PROVIDED ENTRIES:
★ ★ ★ ★ ★

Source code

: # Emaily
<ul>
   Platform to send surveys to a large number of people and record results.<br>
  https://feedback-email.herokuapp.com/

★ ★ ★ ★ ★

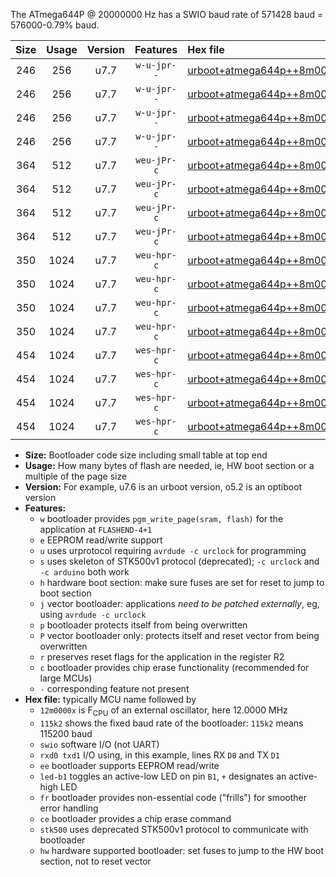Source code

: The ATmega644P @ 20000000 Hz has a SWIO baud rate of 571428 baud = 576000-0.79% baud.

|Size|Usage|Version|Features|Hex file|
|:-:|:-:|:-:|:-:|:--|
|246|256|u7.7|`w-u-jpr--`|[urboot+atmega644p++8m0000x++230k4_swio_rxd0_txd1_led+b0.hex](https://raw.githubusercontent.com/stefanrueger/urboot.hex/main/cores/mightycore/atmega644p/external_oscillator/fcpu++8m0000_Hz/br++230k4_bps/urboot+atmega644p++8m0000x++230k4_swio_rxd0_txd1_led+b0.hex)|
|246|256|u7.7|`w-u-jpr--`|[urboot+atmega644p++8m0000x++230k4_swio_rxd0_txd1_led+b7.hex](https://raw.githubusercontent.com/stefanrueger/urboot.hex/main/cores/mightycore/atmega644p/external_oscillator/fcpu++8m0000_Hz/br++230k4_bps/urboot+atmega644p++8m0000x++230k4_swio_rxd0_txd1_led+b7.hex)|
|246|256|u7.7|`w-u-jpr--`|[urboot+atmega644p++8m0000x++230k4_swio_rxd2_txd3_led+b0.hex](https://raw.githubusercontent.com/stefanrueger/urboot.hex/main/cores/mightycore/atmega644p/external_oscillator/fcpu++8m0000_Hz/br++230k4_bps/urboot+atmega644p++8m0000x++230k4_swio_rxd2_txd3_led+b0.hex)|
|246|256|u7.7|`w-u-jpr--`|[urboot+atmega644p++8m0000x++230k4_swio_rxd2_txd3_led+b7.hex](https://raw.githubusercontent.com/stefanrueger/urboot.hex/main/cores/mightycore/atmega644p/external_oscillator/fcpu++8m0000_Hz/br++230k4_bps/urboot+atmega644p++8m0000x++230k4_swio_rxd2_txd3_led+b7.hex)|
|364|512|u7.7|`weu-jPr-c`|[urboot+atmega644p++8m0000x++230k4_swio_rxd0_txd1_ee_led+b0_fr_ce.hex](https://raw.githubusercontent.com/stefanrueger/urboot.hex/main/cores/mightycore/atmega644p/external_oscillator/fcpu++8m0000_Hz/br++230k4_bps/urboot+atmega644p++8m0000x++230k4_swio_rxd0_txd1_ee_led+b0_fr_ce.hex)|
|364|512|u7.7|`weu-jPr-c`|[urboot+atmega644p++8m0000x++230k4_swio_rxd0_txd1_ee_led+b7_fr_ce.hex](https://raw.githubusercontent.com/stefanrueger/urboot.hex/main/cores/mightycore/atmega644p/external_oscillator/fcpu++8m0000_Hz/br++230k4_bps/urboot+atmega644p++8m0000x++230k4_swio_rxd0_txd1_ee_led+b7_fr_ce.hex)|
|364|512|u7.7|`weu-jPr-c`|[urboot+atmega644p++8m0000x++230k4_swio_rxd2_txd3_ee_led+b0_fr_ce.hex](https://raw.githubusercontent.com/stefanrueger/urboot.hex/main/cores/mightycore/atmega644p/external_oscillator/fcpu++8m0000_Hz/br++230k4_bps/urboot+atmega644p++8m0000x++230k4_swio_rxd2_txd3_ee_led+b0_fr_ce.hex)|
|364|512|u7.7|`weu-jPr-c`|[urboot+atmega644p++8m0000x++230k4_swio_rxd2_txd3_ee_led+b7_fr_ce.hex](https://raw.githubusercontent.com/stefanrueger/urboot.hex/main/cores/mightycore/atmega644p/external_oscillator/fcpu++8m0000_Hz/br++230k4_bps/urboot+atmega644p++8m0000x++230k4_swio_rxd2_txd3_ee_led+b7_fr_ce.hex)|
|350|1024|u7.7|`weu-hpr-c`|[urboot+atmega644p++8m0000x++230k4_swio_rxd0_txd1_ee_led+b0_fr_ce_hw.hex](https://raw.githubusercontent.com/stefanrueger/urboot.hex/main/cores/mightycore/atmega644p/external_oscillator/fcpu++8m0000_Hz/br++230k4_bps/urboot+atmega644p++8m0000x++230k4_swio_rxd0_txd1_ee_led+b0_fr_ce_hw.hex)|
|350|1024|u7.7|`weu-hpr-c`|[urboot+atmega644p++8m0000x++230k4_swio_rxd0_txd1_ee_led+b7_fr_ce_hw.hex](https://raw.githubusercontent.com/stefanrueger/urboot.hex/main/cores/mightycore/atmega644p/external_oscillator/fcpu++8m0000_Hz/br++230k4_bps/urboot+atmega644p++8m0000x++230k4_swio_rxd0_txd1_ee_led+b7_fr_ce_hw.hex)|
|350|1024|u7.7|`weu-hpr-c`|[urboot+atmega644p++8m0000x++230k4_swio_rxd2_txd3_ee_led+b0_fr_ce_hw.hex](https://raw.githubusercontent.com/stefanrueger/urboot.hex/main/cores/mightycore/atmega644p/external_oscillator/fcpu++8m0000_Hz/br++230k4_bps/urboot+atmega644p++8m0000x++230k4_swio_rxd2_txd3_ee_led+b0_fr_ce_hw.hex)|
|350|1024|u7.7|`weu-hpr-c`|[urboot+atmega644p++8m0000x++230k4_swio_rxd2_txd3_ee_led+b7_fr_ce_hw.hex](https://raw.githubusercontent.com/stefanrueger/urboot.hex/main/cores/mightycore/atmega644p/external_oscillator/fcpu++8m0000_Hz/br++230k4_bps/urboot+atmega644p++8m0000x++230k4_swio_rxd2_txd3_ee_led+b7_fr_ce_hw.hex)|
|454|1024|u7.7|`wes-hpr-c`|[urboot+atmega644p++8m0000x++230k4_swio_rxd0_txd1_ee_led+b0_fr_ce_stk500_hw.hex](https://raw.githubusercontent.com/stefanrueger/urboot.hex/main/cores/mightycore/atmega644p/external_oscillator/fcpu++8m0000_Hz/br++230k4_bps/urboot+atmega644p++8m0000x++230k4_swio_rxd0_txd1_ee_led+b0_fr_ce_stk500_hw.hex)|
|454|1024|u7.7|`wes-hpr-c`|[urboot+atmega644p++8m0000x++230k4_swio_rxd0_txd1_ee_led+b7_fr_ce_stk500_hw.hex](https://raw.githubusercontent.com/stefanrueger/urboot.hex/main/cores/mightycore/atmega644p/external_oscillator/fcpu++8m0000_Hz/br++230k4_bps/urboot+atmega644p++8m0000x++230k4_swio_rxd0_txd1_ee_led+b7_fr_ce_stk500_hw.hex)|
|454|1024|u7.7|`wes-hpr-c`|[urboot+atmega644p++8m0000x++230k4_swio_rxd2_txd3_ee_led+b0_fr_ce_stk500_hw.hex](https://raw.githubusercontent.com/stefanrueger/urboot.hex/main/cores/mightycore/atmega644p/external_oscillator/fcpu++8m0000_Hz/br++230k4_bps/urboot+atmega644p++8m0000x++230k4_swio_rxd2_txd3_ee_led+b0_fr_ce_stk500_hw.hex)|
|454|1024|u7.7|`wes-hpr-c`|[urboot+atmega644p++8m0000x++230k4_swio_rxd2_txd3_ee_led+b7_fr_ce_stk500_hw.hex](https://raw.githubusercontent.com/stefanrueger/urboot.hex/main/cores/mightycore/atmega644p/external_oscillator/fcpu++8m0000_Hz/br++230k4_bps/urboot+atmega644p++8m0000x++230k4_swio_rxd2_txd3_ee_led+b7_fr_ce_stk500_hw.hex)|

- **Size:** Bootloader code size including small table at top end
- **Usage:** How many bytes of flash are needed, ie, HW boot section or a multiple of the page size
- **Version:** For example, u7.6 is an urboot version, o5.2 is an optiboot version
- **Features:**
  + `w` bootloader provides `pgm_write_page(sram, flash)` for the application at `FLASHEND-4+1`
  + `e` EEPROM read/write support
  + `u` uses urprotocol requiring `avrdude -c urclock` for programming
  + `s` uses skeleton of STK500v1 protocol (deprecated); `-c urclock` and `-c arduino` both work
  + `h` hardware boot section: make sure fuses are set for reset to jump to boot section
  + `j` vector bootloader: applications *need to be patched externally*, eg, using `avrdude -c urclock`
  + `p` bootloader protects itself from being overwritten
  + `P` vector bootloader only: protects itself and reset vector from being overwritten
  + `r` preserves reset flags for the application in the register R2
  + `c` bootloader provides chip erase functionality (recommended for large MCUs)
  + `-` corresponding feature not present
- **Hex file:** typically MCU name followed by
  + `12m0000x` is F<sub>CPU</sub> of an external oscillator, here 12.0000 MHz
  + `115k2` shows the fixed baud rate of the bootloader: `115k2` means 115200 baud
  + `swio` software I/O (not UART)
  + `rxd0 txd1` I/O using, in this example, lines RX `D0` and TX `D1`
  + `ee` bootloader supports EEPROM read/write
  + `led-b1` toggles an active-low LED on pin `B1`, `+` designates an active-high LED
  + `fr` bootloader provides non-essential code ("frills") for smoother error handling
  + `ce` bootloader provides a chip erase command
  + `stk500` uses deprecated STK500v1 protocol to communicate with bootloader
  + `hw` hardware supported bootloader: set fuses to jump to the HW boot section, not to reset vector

★ ★ ★ ★ ★

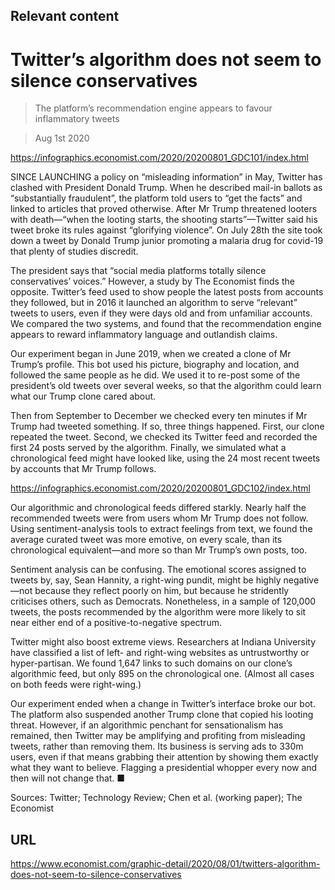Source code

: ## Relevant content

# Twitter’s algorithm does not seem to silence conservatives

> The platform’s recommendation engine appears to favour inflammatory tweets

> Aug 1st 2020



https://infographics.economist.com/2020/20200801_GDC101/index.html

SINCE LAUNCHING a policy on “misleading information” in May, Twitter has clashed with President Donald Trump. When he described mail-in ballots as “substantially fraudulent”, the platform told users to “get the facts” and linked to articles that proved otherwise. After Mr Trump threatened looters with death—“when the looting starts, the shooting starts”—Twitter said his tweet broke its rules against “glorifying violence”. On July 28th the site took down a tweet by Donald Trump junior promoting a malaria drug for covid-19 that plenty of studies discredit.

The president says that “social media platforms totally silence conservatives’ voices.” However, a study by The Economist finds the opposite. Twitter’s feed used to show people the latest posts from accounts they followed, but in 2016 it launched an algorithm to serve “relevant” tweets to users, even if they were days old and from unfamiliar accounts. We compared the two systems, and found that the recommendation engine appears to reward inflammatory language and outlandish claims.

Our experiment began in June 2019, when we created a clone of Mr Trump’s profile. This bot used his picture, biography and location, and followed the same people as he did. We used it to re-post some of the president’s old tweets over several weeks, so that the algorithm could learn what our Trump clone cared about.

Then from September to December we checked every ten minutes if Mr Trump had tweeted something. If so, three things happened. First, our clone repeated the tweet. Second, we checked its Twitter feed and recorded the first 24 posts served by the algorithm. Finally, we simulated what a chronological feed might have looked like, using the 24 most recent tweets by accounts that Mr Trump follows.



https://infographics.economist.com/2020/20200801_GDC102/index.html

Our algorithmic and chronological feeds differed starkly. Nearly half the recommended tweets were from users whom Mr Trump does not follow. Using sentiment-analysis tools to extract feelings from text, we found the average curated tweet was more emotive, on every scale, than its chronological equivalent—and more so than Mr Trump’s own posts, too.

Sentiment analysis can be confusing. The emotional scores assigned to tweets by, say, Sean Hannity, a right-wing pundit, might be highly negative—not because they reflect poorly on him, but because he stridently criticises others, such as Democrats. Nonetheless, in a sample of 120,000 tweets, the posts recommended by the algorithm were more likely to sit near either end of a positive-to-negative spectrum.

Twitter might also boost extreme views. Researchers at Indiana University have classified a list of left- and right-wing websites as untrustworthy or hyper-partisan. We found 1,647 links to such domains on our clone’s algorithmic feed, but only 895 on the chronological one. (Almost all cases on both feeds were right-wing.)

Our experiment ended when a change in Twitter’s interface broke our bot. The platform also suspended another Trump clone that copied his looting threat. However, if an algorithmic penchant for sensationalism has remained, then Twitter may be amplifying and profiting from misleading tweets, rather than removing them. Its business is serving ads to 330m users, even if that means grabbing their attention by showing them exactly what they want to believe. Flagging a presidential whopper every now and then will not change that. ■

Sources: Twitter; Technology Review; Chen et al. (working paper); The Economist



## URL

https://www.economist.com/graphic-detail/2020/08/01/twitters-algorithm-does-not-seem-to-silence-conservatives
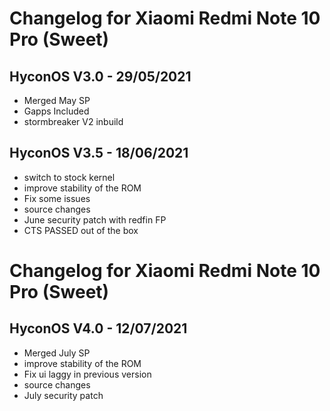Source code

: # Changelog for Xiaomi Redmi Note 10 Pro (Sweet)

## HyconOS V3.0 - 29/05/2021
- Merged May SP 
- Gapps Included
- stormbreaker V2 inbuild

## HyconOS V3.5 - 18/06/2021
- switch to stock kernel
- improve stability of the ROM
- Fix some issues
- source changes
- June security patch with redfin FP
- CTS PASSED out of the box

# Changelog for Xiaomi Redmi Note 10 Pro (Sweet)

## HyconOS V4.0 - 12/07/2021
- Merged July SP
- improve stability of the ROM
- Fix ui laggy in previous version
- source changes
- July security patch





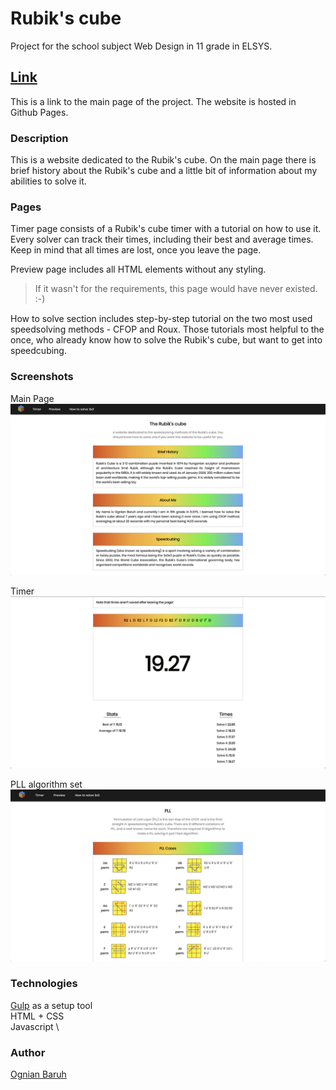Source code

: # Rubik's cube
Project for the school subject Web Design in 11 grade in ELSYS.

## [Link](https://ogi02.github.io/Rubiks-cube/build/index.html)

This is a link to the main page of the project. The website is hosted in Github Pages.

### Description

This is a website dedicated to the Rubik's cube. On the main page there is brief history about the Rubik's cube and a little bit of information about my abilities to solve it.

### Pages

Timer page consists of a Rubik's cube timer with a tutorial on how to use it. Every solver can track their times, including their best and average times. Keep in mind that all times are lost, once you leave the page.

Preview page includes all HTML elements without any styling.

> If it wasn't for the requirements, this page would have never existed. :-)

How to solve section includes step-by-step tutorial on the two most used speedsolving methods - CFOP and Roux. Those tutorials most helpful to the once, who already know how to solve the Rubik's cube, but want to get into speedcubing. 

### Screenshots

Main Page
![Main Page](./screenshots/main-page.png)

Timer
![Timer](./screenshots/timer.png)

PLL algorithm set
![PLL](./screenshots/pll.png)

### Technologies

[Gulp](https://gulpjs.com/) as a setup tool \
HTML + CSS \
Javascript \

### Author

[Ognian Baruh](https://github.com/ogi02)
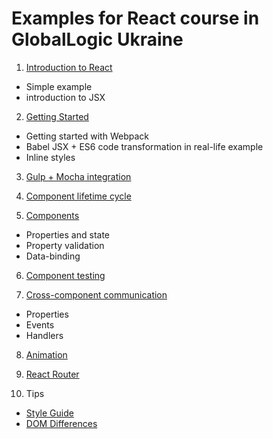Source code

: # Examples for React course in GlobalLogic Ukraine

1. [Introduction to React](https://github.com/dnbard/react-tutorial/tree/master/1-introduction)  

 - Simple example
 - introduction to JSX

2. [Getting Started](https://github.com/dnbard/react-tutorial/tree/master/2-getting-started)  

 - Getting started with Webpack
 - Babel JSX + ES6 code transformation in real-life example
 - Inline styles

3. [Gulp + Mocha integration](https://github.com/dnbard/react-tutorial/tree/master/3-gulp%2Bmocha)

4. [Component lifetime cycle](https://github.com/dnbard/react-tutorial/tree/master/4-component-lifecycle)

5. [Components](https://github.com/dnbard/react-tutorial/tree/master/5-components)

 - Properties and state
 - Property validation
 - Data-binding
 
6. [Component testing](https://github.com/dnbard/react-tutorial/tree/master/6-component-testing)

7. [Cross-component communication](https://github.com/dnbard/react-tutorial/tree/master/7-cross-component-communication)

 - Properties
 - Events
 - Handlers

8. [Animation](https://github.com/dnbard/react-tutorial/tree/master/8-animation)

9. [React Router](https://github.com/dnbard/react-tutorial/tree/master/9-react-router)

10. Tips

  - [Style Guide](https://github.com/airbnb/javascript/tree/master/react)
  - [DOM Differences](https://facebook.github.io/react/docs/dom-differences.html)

★ ★ ★ ★ ★

YOUR OBJECTIVE: Range to copy from the listing above: the line with "Javascript \" through the line with "- Simple example". Transcribe it exactly and skip the pictures.

SOLUTION:
Javascript \

### Author

[Ognian Baruh](https://github.com/ogi02)
Source code

: # Examples for React course in GlobalLogic Ukraine

1. [Introduction to React](https://github.com/dnbard/react-tutorial/tree/master/1-introduction)  

 - Simple example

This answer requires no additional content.